The most interesting feature of this visualization has been highlighted in red. Nearly one-quarter of the MEA electrodes analyzed have a first principal component element expressed in blue, suggesting that they covary with each other! Another interesting feature is that other small clusters of nodes appear to covary with eachother in the visualization of this principal component as well as all other principal components.

Another interesting principal component to study is principal component 7 resulting from conducting PCA on the whole spike rate data set, rather than just the first half. This visualization is shown in Figure 6 below.
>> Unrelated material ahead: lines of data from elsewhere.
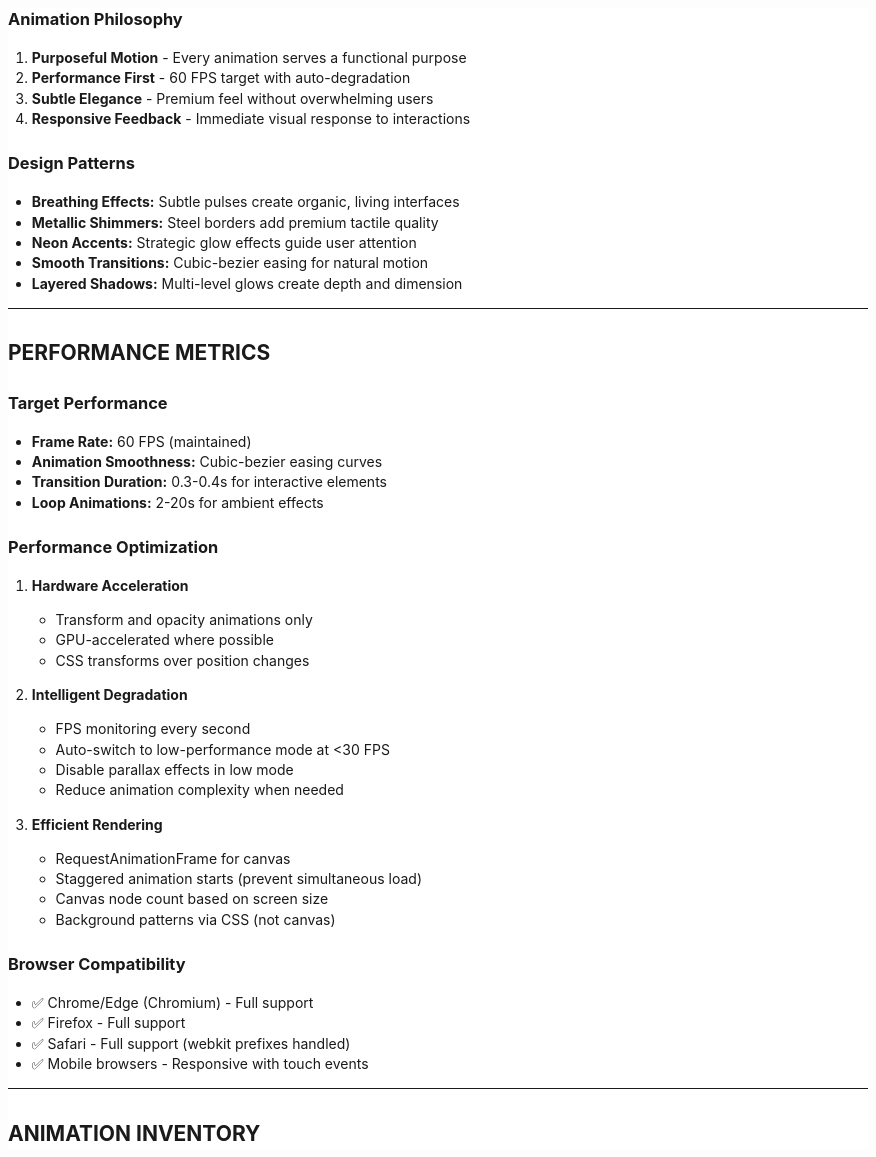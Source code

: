 ### Animation Philosophy
1. **Purposeful Motion** - Every animation serves a functional purpose
2. **Performance First** - 60 FPS target with auto-degradation
3. **Subtle Elegance** - Premium feel without overwhelming users
4. **Responsive Feedback** - Immediate visual response to interactions

### Design Patterns
- **Breathing Effects:** Subtle pulses create organic, living interfaces
- **Metallic Shimmers:** Steel borders add premium tactile quality
- **Neon Accents:** Strategic glow effects guide user attention
- **Smooth Transitions:** Cubic-bezier easing for natural motion
- **Layered Shadows:** Multi-level glows create depth and dimension

---

## PERFORMANCE METRICS

### Target Performance
- **Frame Rate:** 60 FPS (maintained)
- **Animation Smoothness:** Cubic-bezier easing curves
- **Transition Duration:** 0.3-0.4s for interactive elements
- **Loop Animations:** 2-20s for ambient effects

### Performance Optimization
1. **Hardware Acceleration**
   - Transform and opacity animations only
   - GPU-accelerated where possible
   - CSS transforms over position changes

2. **Intelligent Degradation**
   - FPS monitoring every second
   - Auto-switch to low-performance mode at <30 FPS
   - Disable parallax effects in low mode
   - Reduce animation complexity when needed

3. **Efficient Rendering**
   - RequestAnimationFrame for canvas
   - Staggered animation starts (prevent simultaneous load)
   - Canvas node count based on screen size
   - Background patterns via CSS (not canvas)

### Browser Compatibility
- ✅ Chrome/Edge (Chromium) - Full support
- ✅ Firefox - Full support
- ✅ Safari - Full support (webkit prefixes handled)
- ✅ Mobile browsers - Responsive with touch events

---

## ANIMATION INVENTORY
Figure 6: Spatial Relationship in the 7^th PC of Whole Data Set

In this case, Electrode 30 has a principal component element completely different than anything else found on the array. Unfortunately, by just looking at the principal component, one cannot determine if this island signals whether Electrode 30 is super-active or super-depressed. This is because, while elements in the principal component can be either positive or negative, so can elements in the reduced-dimensionality data used to form the reconstructed data. Future work to overcome this difficulty may include using non-negative matrix factorization, which forces the principal components and the reduced-dimensionality data to be non-negative. This tool may provide a more effective framework for interpreting these principal components.

References

Lee, Daniel. Seung, Sebastian. “Learning The Parts Of Objects By Non-Negative Matrix Factorization.” Nature, Vol 41, October 1999.

Schlens, Jon. “A Tutorial On Principal Component Analysis: Derivation, Discussion, and Singular Value Decomposition.” http://www.snl.salk.edu/~shlens/pub/notes/pca.pdf. Accessed 3/17/04.

Smith, Lindsey. “A Tutorial on Principal Component Analysis.” http://dsg.harvard.edu/courses/hst951/spring04/ho/principal_components.pdf Accessed 3/17/04.